# Task directions
Compute how many lines in the entries below contain "command", and output nothing but the number.
━━ Material provided ━━
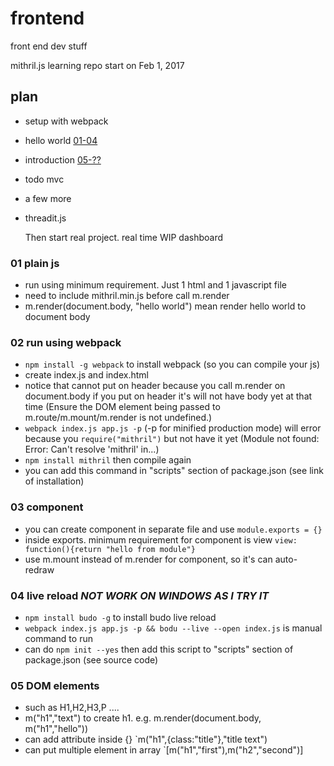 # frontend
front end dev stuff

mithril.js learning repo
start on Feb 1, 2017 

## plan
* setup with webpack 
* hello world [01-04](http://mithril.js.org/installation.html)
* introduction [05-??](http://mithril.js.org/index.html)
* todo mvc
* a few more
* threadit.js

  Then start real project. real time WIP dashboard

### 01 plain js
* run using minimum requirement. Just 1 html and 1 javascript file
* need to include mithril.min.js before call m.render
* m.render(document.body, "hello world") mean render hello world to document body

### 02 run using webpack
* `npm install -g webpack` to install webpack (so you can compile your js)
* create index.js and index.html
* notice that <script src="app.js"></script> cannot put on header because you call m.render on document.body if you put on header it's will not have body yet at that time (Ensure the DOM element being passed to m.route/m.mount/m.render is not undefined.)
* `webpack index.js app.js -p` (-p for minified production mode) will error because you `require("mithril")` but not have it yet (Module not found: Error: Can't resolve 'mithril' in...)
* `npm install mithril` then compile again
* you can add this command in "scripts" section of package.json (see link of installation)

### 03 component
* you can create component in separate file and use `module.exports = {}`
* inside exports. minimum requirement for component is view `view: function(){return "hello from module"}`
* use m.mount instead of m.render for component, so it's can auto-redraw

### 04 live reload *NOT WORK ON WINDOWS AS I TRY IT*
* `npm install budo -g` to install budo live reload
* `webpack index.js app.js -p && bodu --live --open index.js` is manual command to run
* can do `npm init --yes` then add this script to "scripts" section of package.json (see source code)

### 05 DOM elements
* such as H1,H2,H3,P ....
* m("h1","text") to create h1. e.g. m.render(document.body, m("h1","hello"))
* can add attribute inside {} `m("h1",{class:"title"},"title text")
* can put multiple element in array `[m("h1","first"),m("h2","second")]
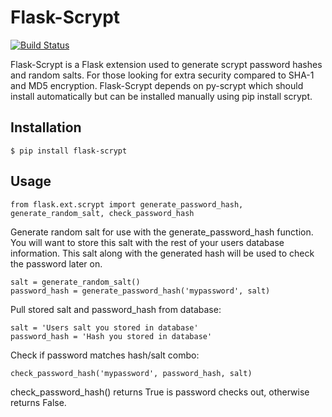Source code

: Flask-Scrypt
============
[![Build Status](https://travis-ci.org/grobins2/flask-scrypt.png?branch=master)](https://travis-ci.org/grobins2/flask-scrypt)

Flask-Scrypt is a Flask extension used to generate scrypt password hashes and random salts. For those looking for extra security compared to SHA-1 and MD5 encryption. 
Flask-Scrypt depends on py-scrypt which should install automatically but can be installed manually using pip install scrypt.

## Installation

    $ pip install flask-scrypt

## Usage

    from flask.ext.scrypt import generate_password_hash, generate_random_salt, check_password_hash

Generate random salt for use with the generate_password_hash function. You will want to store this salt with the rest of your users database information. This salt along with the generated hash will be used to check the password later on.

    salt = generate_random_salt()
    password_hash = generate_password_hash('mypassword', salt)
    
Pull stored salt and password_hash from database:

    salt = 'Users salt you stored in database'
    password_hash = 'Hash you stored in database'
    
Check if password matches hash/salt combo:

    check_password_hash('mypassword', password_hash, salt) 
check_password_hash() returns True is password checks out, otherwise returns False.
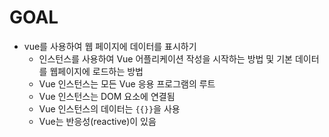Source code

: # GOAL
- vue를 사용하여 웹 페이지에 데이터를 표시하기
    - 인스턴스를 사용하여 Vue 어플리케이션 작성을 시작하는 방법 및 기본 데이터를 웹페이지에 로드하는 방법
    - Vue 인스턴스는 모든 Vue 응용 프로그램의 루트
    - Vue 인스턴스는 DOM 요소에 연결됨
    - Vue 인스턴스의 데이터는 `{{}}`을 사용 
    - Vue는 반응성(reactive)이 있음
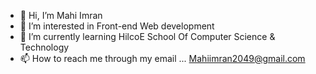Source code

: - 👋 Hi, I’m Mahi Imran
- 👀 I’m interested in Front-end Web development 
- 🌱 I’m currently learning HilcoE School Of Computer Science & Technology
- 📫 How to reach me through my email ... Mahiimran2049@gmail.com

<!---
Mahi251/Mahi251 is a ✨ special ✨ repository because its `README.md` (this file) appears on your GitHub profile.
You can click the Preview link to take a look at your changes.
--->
━━━
# Task solution
2